Wargames usually feature much more intricate game procedures than typical games. Eurogamers often complain that wargames are "fiddly," apparently believing there's a lot of in-game activity that bears little relevance to the main decision points for the player.
Some of this is bookkeeping work, either with papers or markers, that seeks to track some of the varied factors that affect battle outcomes in the real world such as fatigue, casualties, ammunition, fuel, etc.
Some fiddliness comes from the detailed accounting of military strength, of movement allowance and terrain effects.
Some results from intricate game phasing and procedures that try to account for weapons effects, doctrinal practice or communication.
Wargames are, indeed, rather intricate, and I think this results from a fundamental tension between design goals.
No, this is not another entry in the realism vs. playability debate, although it's related.
No, the tension is between the game designer's need to represent the decision points that the player/commander should influence and the need to provide the entertainment value of the game player as a witness to the spectacle of combat.
A real-life commander at any level has very limited means for knowing what's going on and issuing orders to try to influence the action.
During the battle of Waterloo, for example, Napoleon probably issued no more than a half-dozen orders all day. He certainly wasn't involved in any activity that remotely resembled counting combat factors, coordinating the precise configuration of attacking divisions and assessing exactly how many movement factors were needed to get everyone in position.

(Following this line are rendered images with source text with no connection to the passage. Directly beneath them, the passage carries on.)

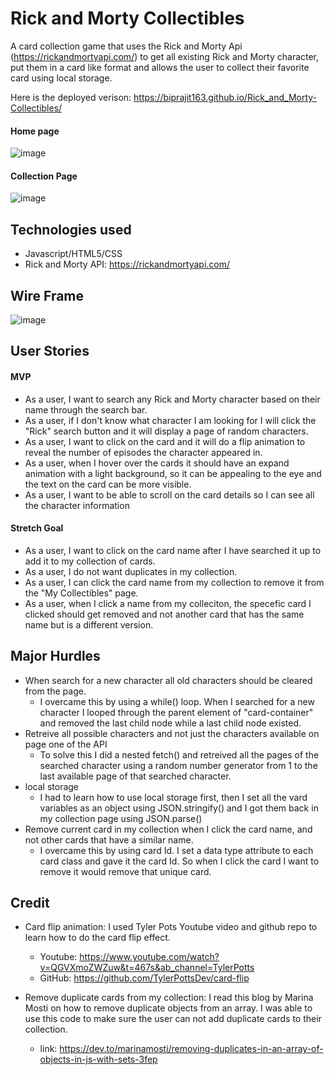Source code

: # Rick and Morty Collectibles
A card collection game that uses the Rick and Morty Api (https://rickandmortyapi.com/) to get all existing Rick and Morty character, put them in a card like format and allows the user to collect their favorite card using local storage.

Here is the deployed verison: https://biprajit163.github.io/Rick_and_Morty-Collectibles/

#### Home page
![image](https://user-images.githubusercontent.com/14338321/102932738-d5dc2d80-446e-11eb-87a8-0c177374a3f1.png)

#### Collection Page
![image](https://user-images.githubusercontent.com/14338321/102933653-a0d0da80-4470-11eb-9ac9-7cff35e4a6a0.png)

## Technologies used
- Javascript/HTML5/CSS
- Rick and Morty API: https://rickandmortyapi.com/


## Wire Frame
![image](https://user-images.githubusercontent.com/14338321/102933560-7252ff80-4470-11eb-8201-01481e7b6e62.png)


## User Stories
#### MVP
- As a user, I want to search any Rick and Morty character based on their name through the search bar.
- As a user, if I don't know what character I am looking for I will click the "Rick" search button and it will display a page of random characters.
- As a user, I want to click on the card and it will do a flip animation to reveal the number of episodes the character appeared in.
- As a user, when I hover over the cards it should have an expand animation with a light background, so it can be appealing to the eye and the text on the card can be more visible.
- As a user, I want to be able to scroll on the card details so I can see all the character information

#### Stretch Goal
- As a user, I want to click on the card name after I have searched it up to add it to my collection of cards.
- As a user, I do not want duplicates in my collection.
- As a user, I can click the card name from my collection to remove it from the "My Collectibles" page.
- As a user, when I click a name from my colleciton, the specefic card I clicked should get removed and not another card that has the same name but is a different version.


## Major Hurdles
- When search for a new character all old characters should be cleared from the page.
    - I overcame this by using a while() loop. When I searched for a new character I looped through the parent element of "card-container" and removed the last child node while a last child node existed.
- Retreive all possible characters and not just the characters available on page one of the API
    - To solve this I did a nested fetch() and retreived all the pages of the searched character using a random number generator from 1 to the last available page of that searched character.
- local storage
    - I had to learn how to use local storage first, then I set all the vard variables as an object using JSON.stringify() and I got them back in my collection page using JSON.parse()
- Remove current card in my collection when I click the card name, and not other cards that have a similar name.
    - I overcame this by using card Id. I set a data type attribute to each card class and gave it the card Id. So when I click the card I want to remove it would remove that unique card.


## Credit
- Card flip animation: I used Tyler Pots Youtube video and github repo to learn how to do the card flip effect.
    - Youtube: https://www.youtube.com/watch?v=QGVXmoZWZuw&t=467s&ab_channel=TylerPotts 
    - GitHub: https://github.com/TylerPottsDev/card-flip

- Remove duplicate cards from my collection: I read this blog by Marina Mosti on how to remove duplicate objects from an array. I was able to use this code to make sure the user can not add duplicate cards to their collection.
    - link: https://dev.to/marinamosti/removing-duplicates-in-an-array-of-objects-in-js-with-sets-3fep
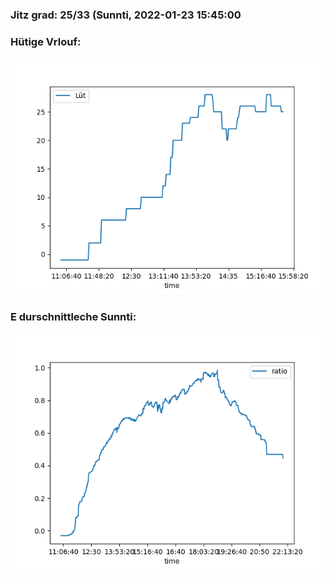 ### Jitz grad: 25/33 (Sunnti, 2022-01-23 15:45:00

### Hütige Vrlouf:
![Graph](Today.png)

### E durschnittleche Sunnti:
![Graph](Sunnti.png)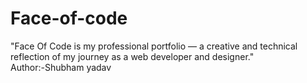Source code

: # Face-of-code
"Face Of Code is my professional portfolio — a creative and technical reflection of my journey as a web developer and designer."
<br>
Author:-Shubham yadav
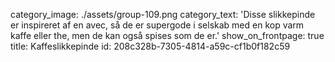 category_image: ./assets/group-109.png
category_text: 'Disse slikkepinde er inspireret af en avec, så de er supergode i selskab med en kop varm kaffe eller the, men de kan også spises som de er.'
show_on_frontpage: true
title: Kaffeslikkepinde
id: 208c328b-7305-4814-a59c-cf1b0f182c59
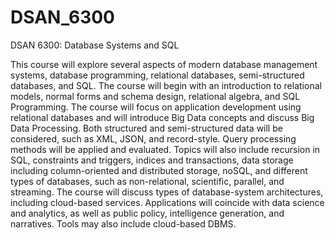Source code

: # DSAN_6300
DSAN 6300: Database Systems and SQL

This course will explore several aspects of modern database management systems, database programming, relational databases, semi-structured databases, and SQL. The course will begin with an introduction to relational models, normal forms and schema design, relational algebra, and SQL Programming. The course will focus on application development using relational databases and will introduce Big Data concepts and discuss Big Data Processing. Both structured and semi-structured data will be considered, such as XML, JSON, and record-style. Query processing methods will be applied and evaluated. Topics will also include recursion in SQL, constraints and triggers, indices and transactions, data storage including column-oriented and distributed storage, noSQL, and different types of databases, such as non-relational, scientific, parallel, and streaming. The course will discuss types of database-system architectures, including cloud-based services. Applications will coincide with data science and analytics, as well as public policy, intelligence generation, and narratives. Tools may also include cloud-based DBMS.
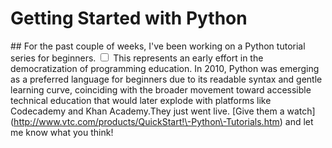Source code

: # Getting Started with Python

  \#\# For the past couple of weeks, I've been working on a Python tutorial series for beginners.<label for="sn-python-education" class="margin-toggle sidenote-number"></label>
<input type="checkbox" id="sn-python-education" class="margin-toggle"/>
<span class="sidenote">This represents an early effort in the democratization of programming education. In 2010, Python was emerging as a preferred language for beginners due to its readable syntax and gentle learning curve, coinciding with the broader movement toward accessible technical education that would later explode with platforms like Codecademy and Khan Academy.</span>They just went live. \[Give them a watch](http://www.vtc.com/products/QuickStart!\-Python\-Tutorials.htm) and let me know what you think!

  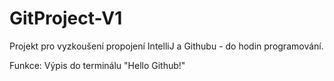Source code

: # GitProject-V1
Projekt pro vyzkoušení propojení IntelliJ a Githubu - do hodin programování. 

Funkce:
Výpis do terminálu "Hello Github!"
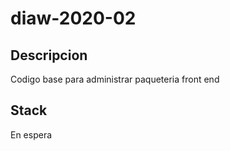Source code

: # diaw-2020-02

## Descripcion
Codigo base para administrar paqueteria front end

## Stack
En espera
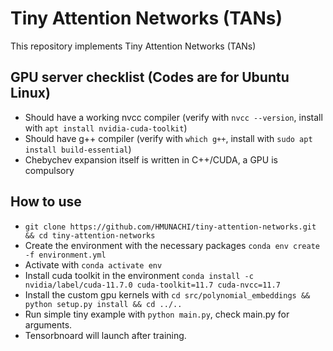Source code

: # Tiny Attention Networks (TANs)

This repository implements Tiny Attention Networks (TANs)

## GPU server checklist (Codes are for Ubuntu Linux)
- Should have a working nvcc compiler (verify with `nvcc --version`, install with `apt install nvidia-cuda-toolkit`)
- Should have g++ compiler (verify with `which g++`, install with `sudo apt install build-essential`)
- Chebychev expansion itself is written in C++/CUDA, a GPU is compulsory

## How to use
- `git clone https://github.com/HMUNACHI/tiny-attention-networks.git && cd tiny-attention-networks`
- Create the environment with the necessary packages `conda env create -f environment.yml`
- Activate with `conda activate env`
- Install cuda toolkit in the environment `conda install -c nvidia/label/cuda-11.7.0 cuda-toolkit=11.7 cuda-nvcc=11.7`
- Install the custom gpu kernels with `cd src/polynomial_embeddings && python setup.py install && cd ../..`
- Run simple tiny example with `python main.py`, check main.py for arguments.
- Tensorbnoard will launch after training.

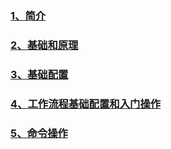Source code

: ### [1、简介](./intro '简介')

### [2、基础和原理](./theory '基础和原理')

### [3、基础配置](./setconfig '基础配置')

### [4、工作流程基础配置和入门操作](./workflow '工作流程基础配置和入门操作')

### [5、命令操作](./command '命令操作')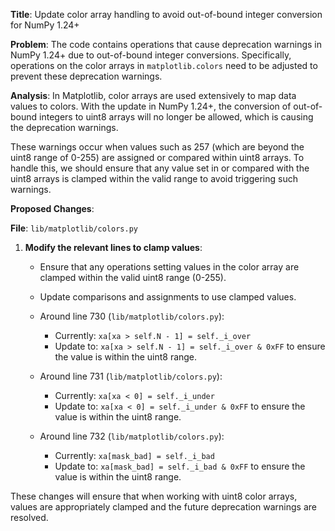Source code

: **Title**: Update color array handling to avoid out-of-bound integer conversion for NumPy 1.24+

**Problem**: The code contains operations that cause deprecation warnings in NumPy 1.24+ due to out-of-bound integer conversions. Specifically, operations on the color arrays in `matplotlib.colors` need to be adjusted to prevent these deprecation warnings.

**Analysis**: 
In Matplotlib, color arrays are used extensively to map data values to colors. With the update in NumPy 1.24+, the conversion of out-of-bound integers to uint8 arrays will no longer be allowed, which is causing the deprecation warnings.

These warnings occur when values such as 257 (which are beyond the uint8 range of 0-255) are assigned or compared within uint8 arrays. To handle this, we should ensure that any value set in or compared with the uint8 arrays is clamped within the valid range to avoid triggering such warnings.

**Proposed Changes**:

**File**: `lib/matplotlib/colors.py`

1. **Modify the relevant lines to clamp values**:
   - Ensure that any operations setting values in the color array are clamped within the valid uint8 range (0-255).
   - Update comparisons and assignments to use clamped values.

    - Around line 730 (`lib/matplotlib/colors.py`):
      - Currently: `xa[xa > self.N - 1] = self._i_over`
      - Update to: `xa[xa > self.N - 1] = self._i_over & 0xFF` to ensure the value is within the uint8 range.

    - Around line 731 (`lib/matplotlib/colors.py`):
      - Currently: `xa[xa < 0] = self._i_under`
      - Update to: `xa[xa < 0] = self._i_under & 0xFF` to ensure the value is within the uint8 range.

    - Around line 732 (`lib/matplotlib/colors.py`):
      - Currently: `xa[mask_bad] = self._i_bad`
      - Update to: `xa[mask_bad] = self._i_bad & 0xFF` to ensure the value is within the uint8 range.

These changes will ensure that when working with uint8 color arrays, values are appropriately clamped and the future deprecation warnings are resolved.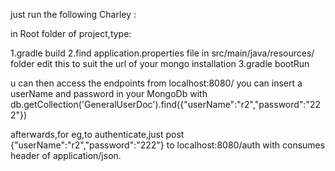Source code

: just run the following Charley :

in Root folder of project,type:

1.gradle build
2.find application.properties file in src/main/java/resources/ folder
edit this to suit the url of your mongo installation
3.gradle bootRun

u can then access the endpoints from localhost:8080/
you can insert a userName and password in your MongoDb with
 db.getCollection('GeneralUserDoc').find({"userName":"r2","password":"222"})

afterwards,for eg,to authenticate,just post {"userName":"r2","password":"222"} to
localhost:8080/auth with consumes header of application/json.
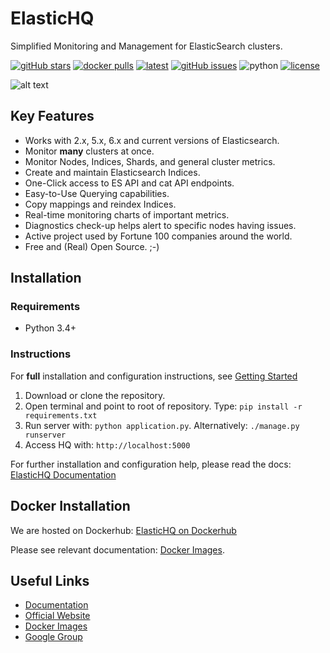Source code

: # ElasticHQ

Simplified Monitoring and Management for ElasticSearch clusters.

[![gitHub stars](https://img.shields.io/github/stars/ElasticHQ/elasticsearch-HQ.svg)](https://github.com/ElasticHQ/elasticsearch-HQ)
[![docker pulls](https://img.shields.io/docker/pulls/elastichq/elasticsearch-hq.svg)](https://hub.docker.com/r/elastichq/elasticsearch-hq 'DockerHub')
[![latest](https://img.shields.io/github/release/ElasticHQ/elasticsearch-HQ.svg)](https://github.com/ElasticHQ/elasticsearch-HQ)
[![gitHub issues](https://img.shields.io/github/issues/ElasticHQ/elasticsearch-HQ.svg)](https://github.com/ElasticHQ/elasticsearch-HQ)
![python](https://img.shields.io/badge/python-v3.4%20%2F%20v3.6-blue.svg)
[![license](https://img.shields.io/badge/license-ASL-blue.svg)](https://opensource.org/licenses/ASL)


![alt text](https://raw.githubusercontent.com/ElasticHQ/elasticsearch-HQ/master/main_dashboard.png)


## Key Features

* Works with 2.x, 5.x, 6.x and current versions of Elasticsearch. 
* Monitor **many** clusters at once.
* Monitor Nodes, Indices, Shards, and general cluster metrics.
* Create and maintain Elasticsearch Indices.
* One-Click access to ES API and cat API endpoints.
* Easy-to-Use Querying capabilities.
* Copy mappings and reindex Indices.
* Real-time monitoring charts of important metrics.
* Diagnostics check-up helps alert to specific nodes having issues.
* Active project used by Fortune 100 companies around the world.
* Free and (Real) Open Source. ;-)

## Installation

### Requirements

* Python 3.4+

### Instructions

For **full** installation and configuration instructions, see [Getting Started](http://docs.elastichq.org/installation.html)

1. Download or clone the repository. 
2. Open terminal and point to root of repository. Type: ``pip install -r requirements.txt``
3. Run server with: `` python application.py ``. Alternatively: ``./manage.py runserver``
4. Access HQ with: `` http://localhost:5000 ``

For further installation and configuration help, please read the docs: [ElasticHQ Documentation](http://docs.elastichq.org)

## Docker Installation

We are hosted on Dockerhub: [ElasticHQ on Dockerhub](https://hub.docker.com/r/elastichq/elasticsearch-hq/)

Please see relevant documentation: [Docker Images](http://docs.elastichq.org/installation.html#docker-images).

## Useful Links

* [Documentation](http://docs.elastichq.org)
* [Official Website](http://www.elastichq.org)
* [Docker Images](https://hub.docker.com/r/elastichq/elasticsearch-hq/)
* [Google Group](https://groups.google.com/d/forum/elastichq)



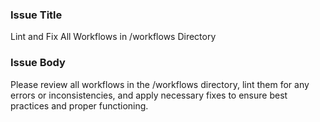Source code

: ### Issue Title
Lint and Fix All Workflows in /workflows Directory

### Issue Body
Please review all workflows in the /workflows directory, lint them for any errors or inconsistencies, and apply necessary fixes to ensure best practices and proper functioning.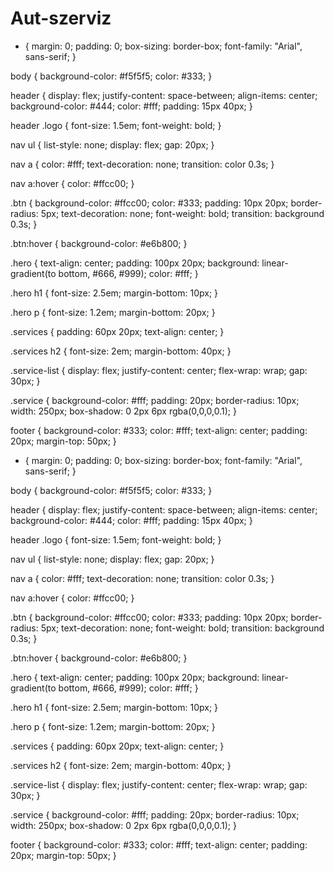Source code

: # Aut-szerviz
* {
  margin: 0;
  padding: 0;
  box-sizing: border-box;
  font-family: "Arial", sans-serif;
}

body {
  background-color: #f5f5f5;
  color: #333;
}

header {
  display: flex;
  justify-content: space-between;
  align-items: center;
  background-color: #444;
  color: #fff;
  padding: 15px 40px;
}

header .logo {
  font-size: 1.5em;
  font-weight: bold;
}

nav ul {
  list-style: none;
  display: flex;
  gap: 20px;
}

nav a {
  color: #fff;
  text-decoration: none;
  transition: color 0.3s;
}

nav a:hover {
  color: #ffcc00;
}

.btn {
  background-color: #ffcc00;
  color: #333;
  padding: 10px 20px;
  border-radius: 5px;
  text-decoration: none;
  font-weight: bold;
  transition: background 0.3s;
}

.btn:hover {
  background-color: #e6b800;
}

.hero {
  text-align: center;
  padding: 100px 20px;
  background: linear-gradient(to bottom, #666, #999);
  color: #fff;
}

.hero h1 {
  font-size: 2.5em;
  margin-bottom: 10px;
}

.hero p {
  font-size: 1.2em;
  margin-bottom: 20px;
}

.services {
  padding: 60px 20px;
  text-align: center;
}

.services h2 {
  font-size: 2em;
  margin-bottom: 40px;
}

.service-list {
  display: flex;
  justify-content: center;
  flex-wrap: wrap;
  gap: 30px;
}

.service {
  background-color: #fff;
  padding: 20px;
  border-radius: 10px;
  width: 250px;
  box-shadow: 0 2px 6px rgba(0,0,0,0.1);
}

footer {
  background-color: #333;
  color: #fff;
  text-align: center;
  padding: 20px;
  margin-top: 50px;
}

* {
  margin: 0;
  padding: 0;
  box-sizing: border-box;
  font-family: "Arial", sans-serif;
}

body {
  background-color: #f5f5f5;
  color: #333;
}

header {
  display: flex;
  justify-content: space-between;
  align-items: center;
  background-color: #444;
  color: #fff;
  padding: 15px 40px;
}

header .logo {
  font-size: 1.5em;
  font-weight: bold;
}

nav ul {
  list-style: none;
  display: flex;
  gap: 20px;
}

nav a {
  color: #fff;
  text-decoration: none;
  transition: color 0.3s;
}

nav a:hover {
  color: #ffcc00;
}

.btn {
  background-color: #ffcc00;
  color: #333;
  padding: 10px 20px;
  border-radius: 5px;
  text-decoration: none;
  font-weight: bold;
  transition: background 0.3s;
}

.btn:hover {
  background-color: #e6b800;
}

.hero {
  text-align: center;
  padding: 100px 20px;
  background: linear-gradient(to bottom, #666, #999);
  color: #fff;
}

.hero h1 {
  font-size: 2.5em;
  margin-bottom: 10px;
}

.hero p {
  font-size: 1.2em;
  margin-bottom: 20px;
}

.services {
  padding: 60px 20px;
  text-align: center;
}

.services h2 {
  font-size: 2em;
  margin-bottom: 40px;
}

.service-list {
  display: flex;
  justify-content: center;
  flex-wrap: wrap;
  gap: 30px;
}

.service {
  background-color: #fff;
  padding: 20px;
  border-radius: 10px;
  width: 250px;
  box-shadow: 0 2px 6px rgba(0,0,0,0.1);
}

footer {
  background-color: #333;
  color: #fff;
  text-align: center;
  padding: 20px;
  margin-top: 50px;
}
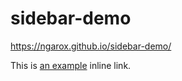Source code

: # sidebar-demo
https://ngarox.github.io/sidebar-demo/
<p>This is <a href="http://example.com/" title="Title">
an example</a> inline link.</p>
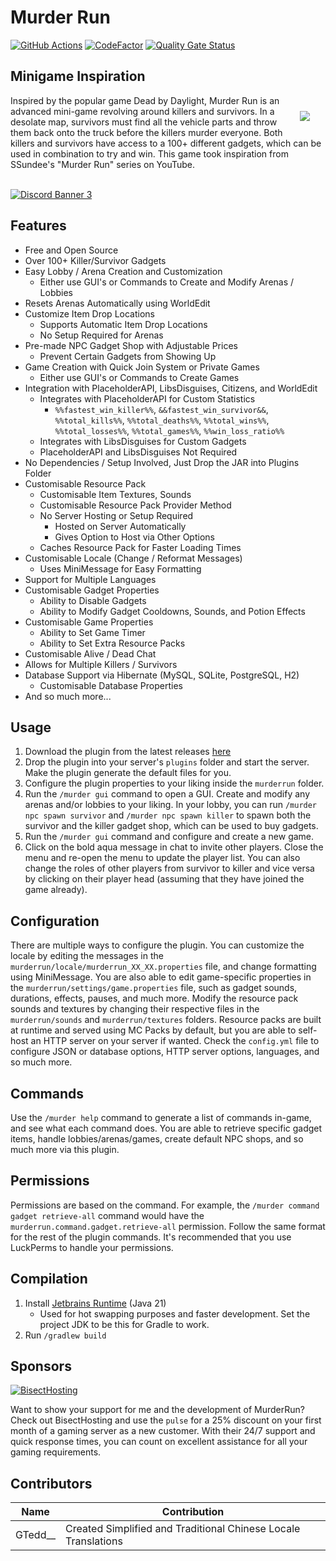 # Murder Run
[![GitHub Actions](https://github.com/PulseBeat02/MurderRun/actions/workflows/tagged-release.yml/badge.svg)](https://github.com/PulseBeat02/MurderRun/actions)
[![CodeFactor](https://www.codefactor.io/repository/github/pulsebeat02/murderrun/badge)](https://www.codefactor.io/repository/github/pulsebeat02/murderrun)
[![Quality Gate Status](https://sonarcloud.io/api/project_badges/measure?project=PulseBeat02_MurderRun&metric=alert_status)](https://sonarcloud.io/summary/new_code?id=PulseBeat02_MurderRun)

## Minigame Inspiration
<img align="right" style="margin: 25px" src="https://raw.githubusercontent.com/PulseBeat02/MurderRun/refs/heads/main/icon.webp"/>
Inspired by the popular game Dead by Daylight, Murder Run is an advanced mini-game revolving around killers
and survivors. In a desolate map, survivors must find all the vehicle parts and throw them back onto the
truck before the killers murder everyone. Both killers and survivors have access to a 100+ different gadgets, 
which can be used in combination to try and win. This game took inspiration from SSundee's "Murder Run" series
on YouTube.
<br/><br/>

[![Discord Banner 3](https://discord.com/api/guilds/817501569108017223/widget.png?style=banner3)](https://discord.gg/cUMB6kCsh6)

## Features
- Free and Open Source
- Over 100+ Killer/Survivor Gadgets
- Easy Lobby / Arena Creation and Customization
  - Either use GUI's or Commands to Create and Modify Arenas / Lobbies
- Resets Arenas Automatically using WorldEdit
- Customize Item Drop Locations
  - Supports Automatic Item Drop Locations
  - No Setup Required for Arenas
- Pre-made NPC Gadget Shop with Adjustable Prices
  - Prevent Certain Gadgets from Showing Up
- Game Creation with Quick Join System or Private Games
  - Either use GUI's or Commands to Create Games
- Integration with PlaceholderAPI, LibsDisguises, Citizens, and WorldEdit
  - Integrates with PlaceholderAPI for Custom Statistics
    - `%%fastest_win_killer%%`, `&&fastest_win_survivor&&`, `%%total_kills%%`, `%%total_deaths%%`,
    `%%total_wins%%`, `%%total_losses%%`, `%%total_games%%`, `%%win_loss_ratio%%`
  - Integrates with LibsDisguises for Custom Gadgets
  - PlaceholderAPI and LibsDisguises Not Required
- No Dependencies / Setup Involved, Just Drop the JAR into Plugins Folder
- Customisable Resource Pack
  - Customisable Item Textures, Sounds
  - Customisable Resource Pack Provider Method
  - No Server Hosting or Setup Required
    - Hosted on Server Automatically
    - Gives Option to Host via Other Options
  - Caches Resource Pack for Faster Loading Times
- Customisable Locale (Change / Reformat Messages)
  - Uses MiniMessage for Easy Formatting
- Support for Multiple Languages
- Customisable Gadget Properties
  - Ability to Disable Gadgets
  - Ability to Modify Gadget Cooldowns, Sounds, and Potion Effects
- Customisable Game Properties
  - Ability to Set Game Timer
  - Ability to Set Extra Resource Packs
- Customisable Alive / Dead Chat
- Allows for Multiple Killers / Survivors
- Database Support via Hibernate (MySQL, SQLite, PostgreSQL, H2)
  - Customisable Database Properties
- And so much more...

## Usage
1) Download the plugin from the latest releases [here](https://github.com/PulseBeat02/MurderRun/releases/tag/latest)
2) Drop the plugin into your server's `plugins` folder and start the server. Make the plugin generate the default files
for you.
3) Configure the plugin properties to your liking inside the `murderrun` folder.
4) Run the `/murder gui` command to open a GUI. Create and modify any arenas and/or lobbies to your liking. In your lobby, 
you can run `/murder npc spawn survivor` and `/murder npc spawn killer` to spawn both the survivor and the killer gadget 
shop, which can be used to buy gadgets.
5) Run the `/murder gui` command and configure and create a new game.
6) Click on the bold aqua message in chat to invite other players. Close the menu and re-open the menu to update
the player list. You can also change the roles of other players from survivor to killer and vice versa
by clicking on their player head (assuming that they have joined the game already).

## Configuration
There are multiple ways to configure the plugin. You can customize the locale by editing the messages in the
`murderrun/locale/murderrun_XX_XX.properties` file, and change formatting using MiniMessage. You are also able to edit
game-specific properties in the `murderrun/settings/game.properties` file, such as gadget sounds, durations, effects,
pauses, and much more. Modify the resource pack sounds and textures by changing their respective files in the
`murderrun/sounds` and `murderrun/textures` folders. Resource packs are built at runtime and served using MC Packs
by default, but you are able to self-host an HTTP server on your server if wanted. Check the `config.yml` file to
configure JSON or database options, HTTP server options, languages, and so much more.

## Commands
Use the `/murder help` command to generate a list of commands in-game, and see what each command does. You are able
to retrieve specific gadget items, handle lobbies/arenas/games, create default NPC shops, and so much more via
this plugin.

## Permissions
Permissions are based on the command. For example, the `/murder command gadget retrieve-all` command would have the
`murderrun.command.gadget.retrieve-all` permission. Follow the same format for the rest of the plugin commands. It's
recommended that you use LuckPerms to handle your permissions.

## Compilation
1) Install [Jetbrains Runtime](https://github.com/JetBrains/JetBrainsRuntime) (Java 21)
   - Used for hot swapping purposes and faster development. Set the project JDK to be this for Gradle to work.
2) Run `/gradlew build`

## Sponsors
[![BisectHosting](https://www.bisecthosting.com/partners/custom-banners/db8711d9-0b3a-4706-b18d-beb9cef16963.webp)](https://bisecthosting.com/pulse)

Want to show your support for me and the development of MurderRun? Check out BisectHosting and use the `pulse`
for a 25% discount on your first month of a gaming server as a new customer. With their 24/7 support and quick
response times, you can count on excellent assistance for all your gaming requirements.


## Contributors

| Name    | Contribution                                                   |
|---------|----------------------------------------------------------------|
| GTedd__ | Created Simplified and Traditional Chinese Locale Translations |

When Lee ordered Pickett's Charge at Gettysburg he issued only the most general guidance to Longstreet, with his biggest role being assigning the attacking divisions and specifying the point of attack. A player/Lee will be far more involved in the details.
Some of this work is, of course, a consequence of the physical limitations of a manual wargame, but not all of it is, as can be seen when you look at turn-based computer wargames which could strictly limit the player to a historical amount of control, but typically don't.
Indeed, even a manual wargame doesn't have to get down into the weeds. Is Memoir' 44 an unrealistic wargame because it doesn't have a lot of detail -- or is it actually a more realistic game because the player/commander doesn't do much more than issue general orders to attack or move here or there?
What Memoir'44 doesn't do is allow the player to witness all the activity that's going on. A unit moves, takes a shot (rolls dice) and something happens (or not) to the target. Exactly what going on when the target loses a figure and retreats a hex isn't specified. Are those losses casualties or deserters? Is the retreat orderly or a a near rout?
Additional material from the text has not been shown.